Requirement: What lines in the records below include the word "Début"? Return each one.

*** Dataset extract ***

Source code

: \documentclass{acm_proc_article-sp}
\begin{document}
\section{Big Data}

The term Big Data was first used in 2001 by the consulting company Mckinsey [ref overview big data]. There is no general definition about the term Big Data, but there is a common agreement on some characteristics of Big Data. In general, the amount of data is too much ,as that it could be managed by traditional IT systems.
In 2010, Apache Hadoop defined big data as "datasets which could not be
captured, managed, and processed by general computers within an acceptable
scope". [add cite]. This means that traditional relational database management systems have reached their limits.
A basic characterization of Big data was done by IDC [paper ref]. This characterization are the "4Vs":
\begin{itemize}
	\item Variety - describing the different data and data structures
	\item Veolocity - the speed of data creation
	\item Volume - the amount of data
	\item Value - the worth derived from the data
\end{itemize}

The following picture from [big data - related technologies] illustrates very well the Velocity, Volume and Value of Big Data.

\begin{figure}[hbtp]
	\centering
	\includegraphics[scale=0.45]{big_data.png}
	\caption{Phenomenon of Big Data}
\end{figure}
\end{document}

*** End of Dataset extract ***
*** Dataset extract ***

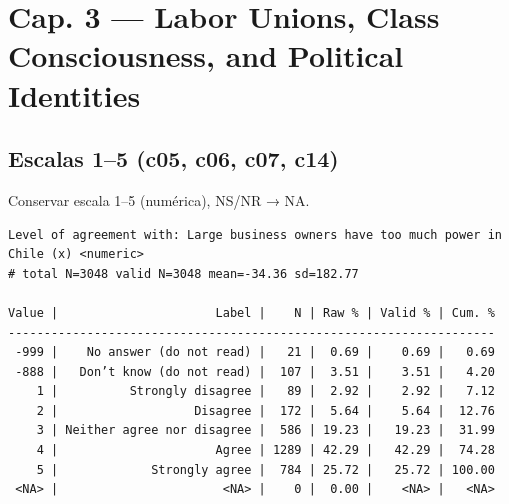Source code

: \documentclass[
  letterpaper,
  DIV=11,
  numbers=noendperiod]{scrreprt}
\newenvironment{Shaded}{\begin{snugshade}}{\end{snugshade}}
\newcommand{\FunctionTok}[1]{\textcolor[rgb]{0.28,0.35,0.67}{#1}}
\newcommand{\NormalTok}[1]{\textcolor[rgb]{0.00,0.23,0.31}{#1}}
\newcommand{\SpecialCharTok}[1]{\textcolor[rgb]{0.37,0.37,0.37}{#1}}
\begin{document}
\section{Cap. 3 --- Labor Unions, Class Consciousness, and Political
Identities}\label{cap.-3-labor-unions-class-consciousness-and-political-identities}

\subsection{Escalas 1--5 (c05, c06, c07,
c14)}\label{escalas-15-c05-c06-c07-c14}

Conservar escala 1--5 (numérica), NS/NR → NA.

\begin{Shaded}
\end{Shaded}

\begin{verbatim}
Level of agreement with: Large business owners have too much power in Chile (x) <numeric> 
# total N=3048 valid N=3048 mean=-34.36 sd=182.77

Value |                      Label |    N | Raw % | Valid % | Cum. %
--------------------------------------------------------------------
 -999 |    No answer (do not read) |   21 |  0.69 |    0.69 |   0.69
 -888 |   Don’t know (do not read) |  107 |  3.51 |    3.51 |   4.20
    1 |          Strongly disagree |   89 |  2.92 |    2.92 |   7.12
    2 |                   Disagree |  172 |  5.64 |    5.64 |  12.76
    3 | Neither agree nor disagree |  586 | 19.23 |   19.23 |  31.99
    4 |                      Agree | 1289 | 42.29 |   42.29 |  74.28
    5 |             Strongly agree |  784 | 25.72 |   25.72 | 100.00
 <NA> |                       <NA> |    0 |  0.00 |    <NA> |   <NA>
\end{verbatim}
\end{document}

*** End of Dataset extract ***
*** Dataset extract ***

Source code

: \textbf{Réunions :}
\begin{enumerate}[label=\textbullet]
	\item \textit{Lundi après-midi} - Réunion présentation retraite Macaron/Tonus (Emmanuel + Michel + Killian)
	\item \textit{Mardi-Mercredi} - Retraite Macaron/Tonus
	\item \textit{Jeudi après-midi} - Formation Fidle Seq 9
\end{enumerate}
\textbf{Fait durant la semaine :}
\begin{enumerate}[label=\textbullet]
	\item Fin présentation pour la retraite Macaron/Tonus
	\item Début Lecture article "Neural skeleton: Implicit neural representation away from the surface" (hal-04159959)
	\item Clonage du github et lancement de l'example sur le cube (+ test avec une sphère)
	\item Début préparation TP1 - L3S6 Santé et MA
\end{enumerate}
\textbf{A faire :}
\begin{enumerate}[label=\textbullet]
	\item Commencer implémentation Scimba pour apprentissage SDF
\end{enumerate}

*** End of Dataset extract ***

Answer to this problem:
	\item Début Lecture article "Neural skeleton: Implicit neural representation away from the surface" (hal-04159959)
	\item Début préparation TP1 - L3S6 Santé et MA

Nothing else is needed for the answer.